Measures how much more likely A and B occur together compared to random chance.
lift (A=>B) = (confidence(A=>B) / support(B))
-Implementation in R:
After generating rules, evaluation metrics such as support, confidence, and lift are calculated to assess the quality of the rules:
quality(rules_apriori)
## support confidence coverage lift count
## 1 0.01006609 0.5823529 0.01728521 2.279125 99
## 2 0.01148958 0.5736041 0.02003050 2.244885 113
## 3 0.01230300 0.5525114 0.02226741 2.162336 121
## 4 0.01087951 0.5245098 0.02074225 2.052747 107
## 5 0.01464159 0.5070423 0.02887646 1.984385 144
## 6 0.01352313 0.5175097 0.02613116 2.025351 133
## 7 0.01037112 0.5862069 0.01769192 3.029608 102
## 8 0.01230300 0.5845411 0.02104728 3.020999 121
## 9 0.01199797 0.5700483 0.02104728 2.230969 118
## 10 0.01514997 0.5173611 0.02928317 2.024770 149
## 11 0.01291307 0.5000000 0.02582613 2.584078 127
## 12 0.01453991 0.5629921 0.02582613 2.203354 143
## 13 0.01220132 0.5020921 0.02430097 2.594890 120
## 14 0.01270971 0.5230126 0.02430097 2.046888 125
## 15 0.02226741 0.5128806 0.04341637 2.007235 219
-Definition: Visualization allows for an intuitive understanding of association rules and patterns, enabling better business decisions.
-Importance: Visual tools help stakeholders (e.g., marketing teams, product managers) interpret complex patterns and translate them into actionable business strategies.
-Implementation in R:
Apriori Visualization:
library(arulesViz)
plot(rules_apriori, method="graph", control=list(type="items"))
## Warning: Unknown control parameters: type
## Available control parameters (with default values):
## layout = stress
## circular = FALSE
## ggraphdots = NULL
## edges = <environment>
## nodes = <environment>
## nodetext = <environment>
## colors = c("#EE0000FF", "#EEEEEEFF")
## engine = ggplot2
## max = 100
## verbose = FALSE
Eclat Visualization:
plot(rules_eclat, method="paracoord", control=list(reorder=TRUE))
FP-Growth Visualization:
plot(fpgrowth_rules, method = "graph", control = list(type = "items"))
## Warning: Unknown control parameters: type
## Available control parameters (with default values):
## layout = stress
## circular = FALSE
## ggraphdots = NULL
## edges = <environment>
## nodes = <environment>
## nodetext = <environment>
## colors = c("#EE0000FF", "#EEEEEEFF")
## engine = ggplot2
## max = 100
## verbose = FALSE
## Warning: Too many itemsets supplied.
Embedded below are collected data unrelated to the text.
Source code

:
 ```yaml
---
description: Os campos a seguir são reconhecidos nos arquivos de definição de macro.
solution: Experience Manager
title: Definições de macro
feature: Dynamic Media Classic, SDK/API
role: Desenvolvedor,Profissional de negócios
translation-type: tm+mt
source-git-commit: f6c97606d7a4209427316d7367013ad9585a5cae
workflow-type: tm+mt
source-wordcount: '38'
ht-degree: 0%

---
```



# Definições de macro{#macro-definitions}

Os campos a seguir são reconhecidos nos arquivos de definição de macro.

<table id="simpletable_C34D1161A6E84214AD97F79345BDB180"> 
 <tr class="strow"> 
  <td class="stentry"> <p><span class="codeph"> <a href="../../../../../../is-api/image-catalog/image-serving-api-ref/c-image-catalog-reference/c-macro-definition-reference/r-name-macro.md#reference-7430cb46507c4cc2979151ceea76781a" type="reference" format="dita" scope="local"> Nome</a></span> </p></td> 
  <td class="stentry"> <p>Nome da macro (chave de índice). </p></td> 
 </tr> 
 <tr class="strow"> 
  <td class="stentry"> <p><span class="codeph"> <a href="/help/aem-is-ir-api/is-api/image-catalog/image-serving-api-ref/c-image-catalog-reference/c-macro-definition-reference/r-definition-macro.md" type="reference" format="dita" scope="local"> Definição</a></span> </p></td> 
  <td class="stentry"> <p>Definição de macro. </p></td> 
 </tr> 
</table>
Only plotting the best 100 using 'support'
## (change control parameter max if needed).
## Warning: ggrepel: 16 unlabeled data points (too many overlaps). Consider
## increasing max.overlaps
Consider a supermarket that finds the rule {curd, yogurt} => {whole milk}.
-Actionable Insights:
- Bundle yogurt and curd together with milk in promotional offers.
- Optimize shelf placement to increase sales.
- Offer discounts on whole milk when purchasing curd and yogurt.
These insights can lead to increased sales and improved customer satisfaction by strategically placing related products together and offering targeted promotions.
Rule Redundancy: Filtering irrelevant rules using lift and confidence thresholds.
Scalability: FP-Growth is recommended for handling large datasets.
Interpreting Rules: Businesses must consider domain knowledge before implementing strategies.
This paper ranked the steps involved in basket analysis, emphasizing data preparation as the foundation for effective rule mining. By comparing the Apriori, Eclat, and FP-Growth algorithms, we highlighted their respective advantages in different contexts. Visualization and interpretation of rules allow businesses to make informed decisions and optimize operations. Basket analysis, when properly implemented, can lead to valuable insights and strategic business advantages.